Prātaḥ-smaraṇa-stotram
prātaḥ smarāmi hṛdi saṃ-sphurad ātma-tattvaṃ,
sac-cit-sukhaṃ parama-haṃsa-gatiṃ turiyam |
yat svapna-jāgara-suṣuptim avaiti nityaṃ,
tad-brahma niṣ-kalam ahaṃ na ca bhūta-saṃghaḥ || 1 ||
prātaḥ
Adverb
bei Sonnenaufgang, morgens
smarāmi
1 Pers Sing Präs
erinnere ich mich
hṛdi
Lok Sing Neutr
im Herzen
sam-sphurat
Akk Sing Neutr Part Präs
an das aufleuchtende
ātma-tattvam
Akk Sing Neutr
Ātman-Sosein
sat-cit-sukham
Akk Sing Neutr
[welches] Sein-Bewusstseins-Glück [ist,]
parama-haṃsa-gatim
Akk Sing Fem
das Ziel der Paramahamsas,
turīyam
Akk Sing Neutr
der vierten Zustand.
yat
Rel-Pron Nom Sing Neutr
Welches
svapna-jāgara-suṣuptim
Akk Sing Fem
zum Traum-, Wach-, Tiefschlaf-Zustand
ava-eti
3 Pers Sing Präs
hinabsteigt
nityam
Adverb
ständig.
tat-brahma
Nom Sing Neutr
Dieses Brahman
niḥ-kalam
Nom Sing Neutr
ohne Teile
aham
[bin] ich
na ca
und nicht
bhūta-saṃghaḥ
Nom Sing Mask
eine materielle Element-Zusammenstellung
Bei Sonnenaufgang erinnere ich mich an das im Herzen aufleuchtende Dasein des Ātman,
welches Sein-Bewusstsein-Glück, Ziel der höchsten Yogis, vierter Zustand ist;
welches in die Zustände von Träumen, Wachen und Tiefschlaf ständig hinabsteigt;
dieses Brahman ohne Teile bin ich und nicht eine Verbindung materieller Elemente. (1)
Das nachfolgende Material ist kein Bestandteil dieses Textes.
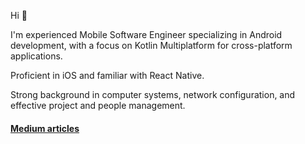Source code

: Hi 👋

I'm experienced Mobile Software Engineer specializing in Android development, 
with a focus on Kotlin Multiplatform for cross-platform applications. 

Proficient in iOS and familiar with React Native. 

Strong background in computer systems, network configuration, and effective project and people management.

#### [Medium articles](https://medium.com/@mkolodii)
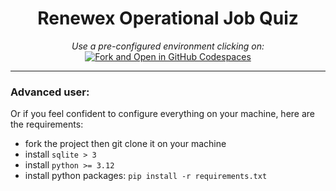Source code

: <h1 align="center"> Renewex Operational Job Quiz </h1>

<p align="center">
  <em>Use a pre-configured environment clicking on:</em>
  <br>
  <a href="https://github.com/codespaces/new?hide_repo_select=true&ref=main&repo=868068523">
      <img src="https://github.com/codespaces/badge.svg" alt="Fork and Open in GitHub Codespaces" onerror="this.style.display='none'">
  </a>
</p>

---

### Advanced user:

Or if you feel confident to configure everything on your machine, here are the requirements:

- fork the project then git clone it on your machine
- install `sqlite > 3`
- install `python >= 3.12`
- install python packages: `pip install -r requirements.txt`
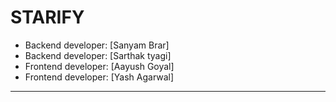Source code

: 
# STARIFY

- Backend developer: [Sanyam Brar]
- Backend developer: [Sarthak tyagi]
- Frontend developer: [Aayush Goyal]
- Frontend developer: [Yash Agarwal]

---
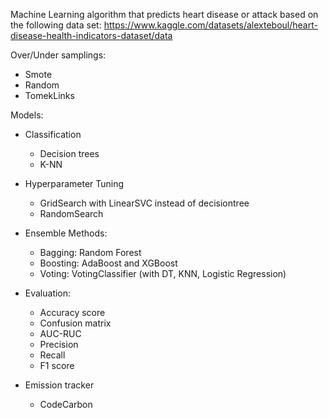 Machine Learning algorithm that predicts heart disease or attack based on the following data set: https://www.kaggle.com/datasets/alexteboul/heart-disease-health-indicators-dataset/data



Over/Under samplings: 
- Smote 
- Random
- TomekLinks

Models:
- Classification
    - Decision trees
    - K-NN
- Hyperparameter Tuning
    - GridSearch with LinearSVC instead of decisiontree
    - RandomSearch
- Ensemble Methods:
    - Bagging: Random Forest
    - Boosting: AdaBoost and XGBoost
    - Voting: VotingClassifier (with DT, KNN, Logistic Regression)

- Evaluation:
    - Accuracy score
    - Confusion matrix
    - AUC-RUC
    - Precision
    - Recall
    - F1 score

- Emission tracker
    - CodeCarbon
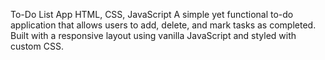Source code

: To-Do List App
HTML, CSS, JavaScript
A simple yet functional to-do application that allows users to add, delete, and mark tasks as completed. Built with a responsive layout using vanilla JavaScript and styled with custom CSS.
prātar bhajāmi manaso vacasām agamyaṃ,
vāco vibhānti nikhilā yad-anu-graheṇa |
yan neti neti vacanair nigamā avocus,
taṃ deva-devam ajam acyutam āhur agryam || 2 ||
prātaḥ
bei Sonnenaufgang
bhajāmi
1 Pers Sing Präs
verehre ich
manasaḥ
Gen Sing Neutr
[das] für Gedanken
vacasām
Gen Plu Neutr
[und] für Worte
a-gamyam
Akk Sing Neutr
unerreichbare
vācaḥ
Nom Plu Fem
Worte
vi-bhānti
3 Pers Plu Präs
erscheinen
ni-khilāḥ
Nom Plu Fem
restlos
yat-anu-grahena
Inst Sing Neutr
durch dessen Gnade
yat
Akk Sing Neutr
welches
na iti na iti vacanaiḥ
Inst Plu Neutr
mit den Worten: „Nicht das, nicht das.“
nigamāḥ
Nom Plu Mask
die heiligen Texte
avocuḥ
3 Pers Plu Aorist
beschrieben haben
tam
Akk Sing Mask
welchen [sie]
deva-devam
Akk Sing Mask
Gott unter den Göttern
a-jam
Akk Sing Mask
ungeboren
a-cyutam
Akk Sing Mask
unerschütterlich
āhuḥ
3 Pers Plu Perfekt
genannt haben
agryam
Akk Sing Mask
an der Spitze stehend
Morgens verehre ich das von Gedanken und Worten Unerreichbare,
durch dessen Gnade alle Worte entstehen;
welches die heiligen Texte mit den Worten „Nicht dies, nicht das“ beschrieben haben,
das sie Gott der Götter, ungeboren, unerschütterlich und an der Spitze stehend genannt haben. (2)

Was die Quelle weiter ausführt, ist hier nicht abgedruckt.